FinWise Bank and Stride Funding partnered to launch a program that allows students to secure loans sponsored by their future employers.
This collaborative Employer Sponsored Loan (ESL) program is designed to link students’ education directly to their career progression and help reduce their debt after graduation, the companies said in a Thursday (Dec. 14) press release.
“The program is ideally suited to high-quality students willing to commit to working with employers post-graduation in exchange for placement opportunities and financial support for their education,” Stride Funding founder and CEO Tess Michaels said in the release.
The new ESL program is an extension of the Income Share Loan Program (ISP), another collaboration between Utah state-chartered bank FinWise and Stride, a FinTech offering access to outcomes-based education financial products, according to the release.
In the ESL program, students apply for sponsorship through participating employers and, if accepted, are supported with loans from FinWise Bank, facilitated by Stride Funding, the release said.

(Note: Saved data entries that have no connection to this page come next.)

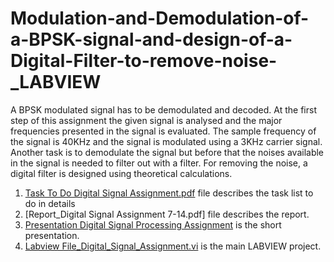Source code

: # Modulation-and-Demodulation-of-a-BPSK-signal-and-design-of-a-Digital-Filter-to-remove-noise-_LABVIEW
 A BPSK modulated signal has to be demodulated and
decoded. At the first step of this assignment the given signal is analysed and the
major frequencies presented in the signal is evaluated. The sample frequency of the signal is 40KHz and the signal is
modulated using a 3KHz carrier signal. 
Another task is to demodulate the signal but before that the noises available in the signal is needed to filter out with a filter. For removing the noise, a digital filter
is designed using theoretical calculations. 


 1. [Task To Do Digital Signal Assignment.pdf](https://github.com/MdSaifulIslamSajol/Modulation-and-Demodulation-of-a-BPSK-signal-and-design-of-a-Digital-Filter-to-remove-noise-_LABVIEW/blob/06e72d75aa7f3072feaeb73b611331675d0112ed/Task%20To%20Do%20Digital%20Signal%20Assignment.pdf)
 file describes the task list to do in details  
 2. [Report_Digital Signal Assignment 7-14.pdf] file describes the report.  
 3. [Presentation Digital Signal Processing Assignment](https://github.com/MdSaifulIslamSajol/Modulation-and-Demodulation-of-a-BPSK-signal-and-design-of-a-Digital-Filter-to-remove-noise-_LABVIEW/blob/dec92dbce6fb259caabe4e7f042557dfdf05bbf2/Presentation%20%20Digital%20Signal%20Processing%20Assignment.pdf) is the short presentation.
 4. [Labview File_Digital_Signal_Assignment.vi](https://github.com/MdSaifulIslamSajol/Modulation-and-Demodulation-of-a-BPSK-signal-and-design-of-a-Digital-Filter-to-remove-noise-_LABVIEW/blob/dec92dbce6fb259caabe4e7f042557dfdf05bbf2/Labview%20File_Digital_Signal_Assignment.vi) is the main LABVIEW project. 
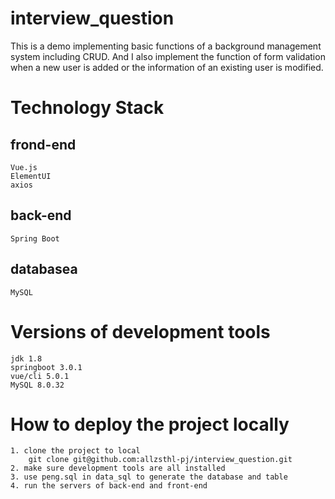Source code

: # interview_question
This is a demo implementing basic functions of a background management system including CRUD. And I also implement the function of form validation
when a new user is added or the information of an existing user is modified.

# Technology Stack
## frond-end
    Vue.js
    ElementUI
    axios
## back-end
    Spring Boot
## databasea
    MySQL

# Versions of development tools
    jdk 1.8
    springboot 3.0.1
    vue/cli 5.0.1
    MySQL 8.0.32

# How to deploy the project locally
    1. clone the project to local
        git clone git@github.com:allzsthl-pj/interview_question.git
    2. make sure development tools are all installed
    3. use peng.sql in data_sql to generate the database and table
    4. run the servers of back-end and front-end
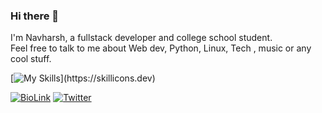 ### Hi there 👋


I'm Navharsh, a fullstack developer and college school student. <br>
Feel free to talk to me about Web dev, Python, Linux, Tech , music or any cool stuff.

[![My Skills](https://skillicons.dev/icons?i=js,html,css,py,c,linux,)](https://skillicons.dev)

[![BioLink](https://img.shields.io/badge/bio.link-000000%7D?style=for-the-badge&logo=biolink&logoColor=white)](https://navharsh.bio.link)
[![Twitter](https://img.shields.io/badge/Twitter-1DA1F2?style=for-the-badge&logo=twitter&logoColor=white)](https://twitter.com/navharsh_kr)

<!--
**Navharsh-Kr/Navharsh-Kr** is a ✨ _special_ ✨ repository because its `README.md` (this file) appears on your GitHub profile.

Here are some ideas to get you started:

- 🔭 I’m currently working on ...
- 🌱 I’m currently learning ...
- 👯 I’m looking to collaborate on ...
- 🤔 I’m looking for help with ...
- 💬 Ask me about ...
- 📫 How to reach me: ...
- 😄 Pronouns: ...
- ⚡ Fun fact: ...
-->
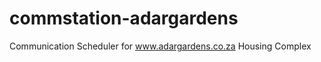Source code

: commstation-adargardens
=======================

Communication Scheduler for www.adargardens.co.za Housing Complex
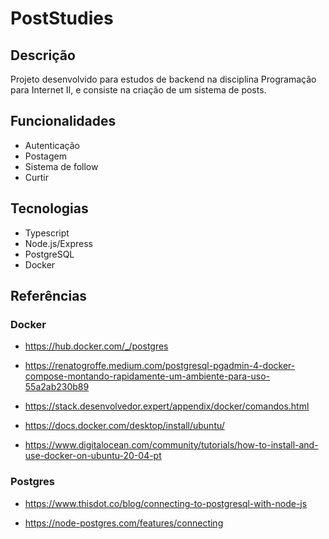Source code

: # PostStudies

## Descrição

Projeto desenvolvido para estudos de backend na disciplina Programação para Internet II, e consiste na criação de um sistema de posts.

## Funcionalidades

 - Autenticação
 - Postagem
 - Sistema de follow
 - Curtir

## Tecnologias

 - Typescript
 - Node.js/Express
 - PostgreSQL
 - Docker

## Referências

### Docker

 - https://hub.docker.com/_/postgres

 - https://renatogroffe.medium.com/postgresql-pgadmin-4-docker-compose-montando-rapidamente-um-ambiente-para-uso-55a2ab230b89

 - https://stack.desenvolvedor.expert/appendix/docker/comandos.html

 - https://docs.docker.com/desktop/install/ubuntu/

 - https://www.digitalocean.com/community/tutorials/how-to-install-and-use-docker-on-ubuntu-20-04-pt

 ### Postgres

 - https://www.thisdot.co/blog/connecting-to-postgresql-with-node-js
 
 - https://node-postgres.com/features/connecting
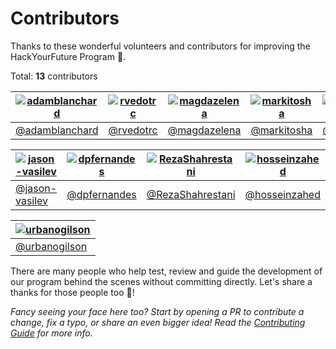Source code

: # Contributors

<!-- This page's markdown is automatically generated by running "npm run generate:contributors and pasted here -->

Thanks to these wonderful volunteers and contributors for improving the HackYourFuture Program 💙.

Total: **13** contributors

| [![adamblanchard](https://avatars.githubusercontent.com/u/669429?v=4&s=80)](https://github.com/adamblanchard) | [![rvedotrc](https://avatars.githubusercontent.com/u/418761?v=4&s=80)](https://github.com/rvedotrc) | [![magdazelena](https://avatars.githubusercontent.com/u/11179263?v=4&s=80)](https://github.com/magdazelena) | [![markitosha](https://avatars.githubusercontent.com/u/17790319?v=4&s=80)](https://github.com/markitosha) | [![marcorichetta](https://avatars.githubusercontent.com/u/19599150?v=4&s=80)](https://github.com/marcorichetta) | [![bhas](https://avatars.githubusercontent.com/u/1484592?v=4&s=80)](https://github.com/bhas) |
| ------------------------------------------------------------------------------------------------------------- | --------------------------------------------------------------------------------------------------- | ----------------------------------------------------------------------------------------------------------- | --------------------------------------------------------------------------------------------------------- | --------------------------------------------------------------------------------------------------------------- | -------------------------------------------------------------------------------------------- |
| [@adamblanchard](https://github.com/adamblanchard)                                                            | [@rvedotrc](https://github.com/rvedotrc)                                                            | [@magdazelena](https://github.com/magdazelena)                                                              | [@markitosha](https://github.com/markitosha)                                                              | [@marcorichetta](https://github.com/marcorichetta)                                                              | [@bhas](https://github.com/bhas)                                                             |

| [![jason-vasilev](https://avatars.githubusercontent.com/u/52400967?v=4&s=80)](https://github.com/jason-vasilev) | [![dpfernandes](https://avatars.githubusercontent.com/u/6642037?v=4&s=80)](https://github.com/dpfernandes) | [![RezaShahrestani](https://avatars.githubusercontent.com/u/11705791?v=4&s=80)](https://github.com/RezaShahrestani) | [![hosseinzahed](https://avatars.githubusercontent.com/u/19933353?v=4&s=80)](https://github.com/hosseinzahed) | [![MercedesUbeira](https://avatars.githubusercontent.com/u/115772453?v=4&s=80)](https://github.com/MercedesUbeira) | [![saloumeh-67](https://avatars.githubusercontent.com/u/77116575?v=4&s=80)](https://github.com/saloumeh-67) |
| --------------------------------------------------------------------------------------------------------------- | ---------------------------------------------------------------------------------------------------------- | ------------------------------------------------------------------------------------------------------------------- | ------------------------------------------------------------------------------------------------------------- | ------------------------------------------------------------------------------------------------------------------ | ----------------------------------------------------------------------------------------------------------- |
| [@jason-vasilev](https://github.com/jason-vasilev)                                                              | [@dpfernandes](https://github.com/dpfernandes)                                                             | [@RezaShahrestani](https://github.com/RezaShahrestani)                                                              | [@hosseinzahed](https://github.com/hosseinzahed)                                                              | [@MercedesUbeira](https://github.com/MercedesUbeira)                                                               | [@saloumeh-67](https://github.com/saloumeh-67)                                                              |

| [![urbanogilson](https://avatars.githubusercontent.com/u/16805527?v=4&s=80)](https://github.com/urbanogilson) |
| ------------------------------------------------------------------------------------------------------------- |
| [@urbanogilson](https://github.com/urbanogilson)                                                              |

There are many people who help test, review and guide the development of our program behind the scenes without committing directly. Let's share a thanks for those people too 👏!

_Fancy seeing your face here too? Start by opening a PR to contribute a change, fix a typo, or share an even bigger idea! Read the [Contributing Guide](./README.md) for more info._

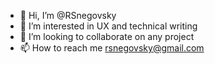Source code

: - 👋 Hi, I’m @RSnegovsky
- 👀 I’m interested in UX and technical writing
- 💞️ I’m looking to collaborate on any project
- 📫 How to reach me rsnegovsky@gmail.com

<!---
RSnegovsky/RSnegovsky is a ✨ special ✨ repository because its `README.md` (this file) appears on your GitHub profile.
You can click the Preview link to take a look at your changes.
--->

The employer then pays back these loans as an employee benefit over a specified term of employment.
The program is available to students in engineering, healthcare and skilled trade, and it allows borrowing of up to $65,000 per year and $130,000 per student, per the release.
“The success of our pilot program earlier this year demonstrated strong demand for this type of innovative loan solution among both employers and students,” FinWise President Jim Noone said in the release. “Working with Stride, we have refined the offering to create a win-win-win for students, employers and schools with a focus on improving recruitment and retention.”
There is a “huge movement toward outcomes-based funding,” Michaels told PYMNTS in an interview posted in April 2022.
“We’re aligning the cost of education with the value of that education,” Michaels said at the time.
The new solution arrives at a time when PYMNTS Intelligence found that the financial strain of repaying federal student loans is expected to have an impact on millennials’ overall well-being, particularly on their mental health.
Young borrowers worry more about paying back student loans than they do about inflation, according to the “Consumer Inflation Sentiment Report.”